_WHAT TO WORK ON_
Where does the word "given" occur in the data below? Copy each line that holds it.

[Data extracted from a collection]
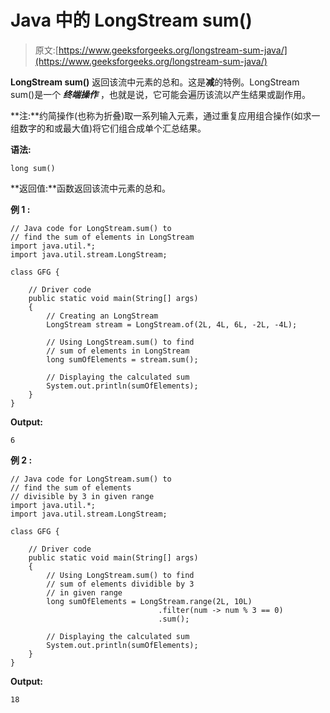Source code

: # Java 中的 LongStream sum()

> 原文:[https://www.geeksforgeeks.org/longstream-sum-java/](https://www.geeksforgeeks.org/longstream-sum-java/)

**LongStream sum()** 返回该流中元素的总和。这是**减**的特例。LongStream sum()是一个 ***终端操作*** ，也就是说，它可能会遍历该流以产生结果或副作用。

**注:**约简操作(也称为折叠)取一系列输入元素，通过重复应用组合操作(如求一组数字的和或最大值)将它们组合成单个汇总结果。

**语法:**

```
long sum()

```

**返回值:**函数返回该流中元素的总和。

**例 1 :**

```
// Java code for LongStream.sum() to
// find the sum of elements in LongStream
import java.util.*;
import java.util.stream.LongStream;

class GFG {

    // Driver code
    public static void main(String[] args)
    {
        // Creating an LongStream
        LongStream stream = LongStream.of(2L, 4L, 6L, -2L, -4L);

        // Using LongStream.sum() to find
        // sum of elements in LongStream
        long sumOfElements = stream.sum();

        // Displaying the calculated sum
        System.out.println(sumOfElements);
    }
}
```

**Output:**

```
6

```

**例 2 :**

```
// Java code for LongStream.sum() to
// find the sum of elements
// divisible by 3 in given range
import java.util.*;
import java.util.stream.LongStream;

class GFG {

    // Driver code
    public static void main(String[] args)
    {
        // Using LongStream.sum() to find
        // sum of elements dividible by 3
        // in given range
        long sumOfElements = LongStream.range(2L, 10L)
                                 .filter(num -> num % 3 == 0)
                                 .sum();

        // Displaying the calculated sum
        System.out.println(sumOfElements);
    }
}
```

**Output:**

```
18

```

_RESULT OF THIS TASK_
// divisible by 3 in given range
        // in given range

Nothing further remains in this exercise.